(Dataset entries)
== == ==
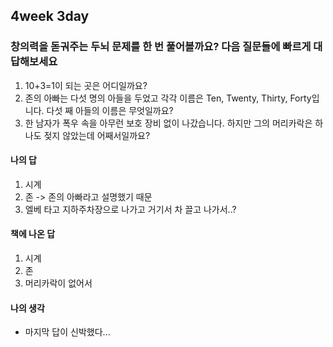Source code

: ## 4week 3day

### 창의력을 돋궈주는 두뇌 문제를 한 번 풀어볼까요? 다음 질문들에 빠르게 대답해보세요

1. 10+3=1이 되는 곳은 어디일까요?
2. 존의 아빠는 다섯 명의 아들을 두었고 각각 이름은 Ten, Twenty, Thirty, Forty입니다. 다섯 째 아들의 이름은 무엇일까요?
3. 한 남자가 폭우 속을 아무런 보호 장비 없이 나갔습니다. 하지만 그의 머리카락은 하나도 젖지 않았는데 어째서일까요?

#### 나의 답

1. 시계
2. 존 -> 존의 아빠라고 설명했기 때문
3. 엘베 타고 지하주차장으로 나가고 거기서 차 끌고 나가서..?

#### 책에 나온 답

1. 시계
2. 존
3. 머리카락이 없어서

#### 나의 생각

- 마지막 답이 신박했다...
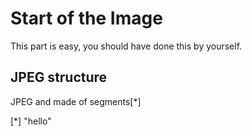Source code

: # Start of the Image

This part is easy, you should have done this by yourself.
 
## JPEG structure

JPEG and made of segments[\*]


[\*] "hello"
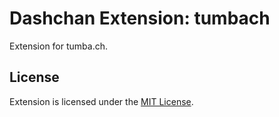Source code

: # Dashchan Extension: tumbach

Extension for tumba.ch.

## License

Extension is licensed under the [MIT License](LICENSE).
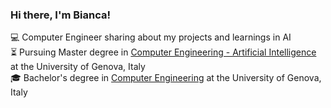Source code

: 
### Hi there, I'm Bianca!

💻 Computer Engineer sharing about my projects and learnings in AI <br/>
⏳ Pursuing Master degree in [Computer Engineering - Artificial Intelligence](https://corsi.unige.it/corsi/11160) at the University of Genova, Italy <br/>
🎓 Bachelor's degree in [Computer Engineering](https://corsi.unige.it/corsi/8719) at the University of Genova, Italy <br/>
== == ==
### Work order
Repeat the records above word for word. Pictures stay out of the copy.

### Answer space
Source code

: ## 4week 3day

### 창의력을 돋궈주는 두뇌 문제를 한 번 풀어볼까요? 다음 질문들에 빠르게 대답해보세요

1. 10+3=1이 되는 곳은 어디일까요?
2. 존의 아빠는 다섯 명의 아들을 두었고 각각 이름은 Ten, Twenty, Thirty, Forty입니다. 다섯 째 아들의 이름은 무엇일까요?
3. 한 남자가 폭우 속을 아무런 보호 장비 없이 나갔습니다. 하지만 그의 머리카락은 하나도 젖지 않았는데 어째서일까요?

#### 나의 답

1. 시계
2. 존 -> 존의 아빠라고 설명했기 때문
3. 엘베 타고 지하주차장으로 나가고 거기서 차 끌고 나가서..?

#### 책에 나온 답

1. 시계
2. 존
3. 머리카락이 없어서

#### 나의 생각

- 마지막 답이 신박했다...
Source code

: # Start of the Image

This part is easy, you should have done this by yourself.
 
## JPEG structure

JPEG and made of segments[\*]


[\*] "hello"
Source code

: # Dashchan Extension: tumbach

Extension for tumba.ch.

## License

Extension is licensed under the [MIT License](LICENSE).
Source code

: 
### Hi there, I'm Bianca!

💻 Computer Engineer sharing about my projects and learnings in AI <br/>
⏳ Pursuing Master degree in [Computer Engineering - Artificial Intelligence](https://corsi.unige.it/corsi/11160) at the University of Genova, Italy <br/>
🎓 Bachelor's degree in [Computer Engineering](https://corsi.unige.it/corsi/8719) at the University of Genova, Italy <br/>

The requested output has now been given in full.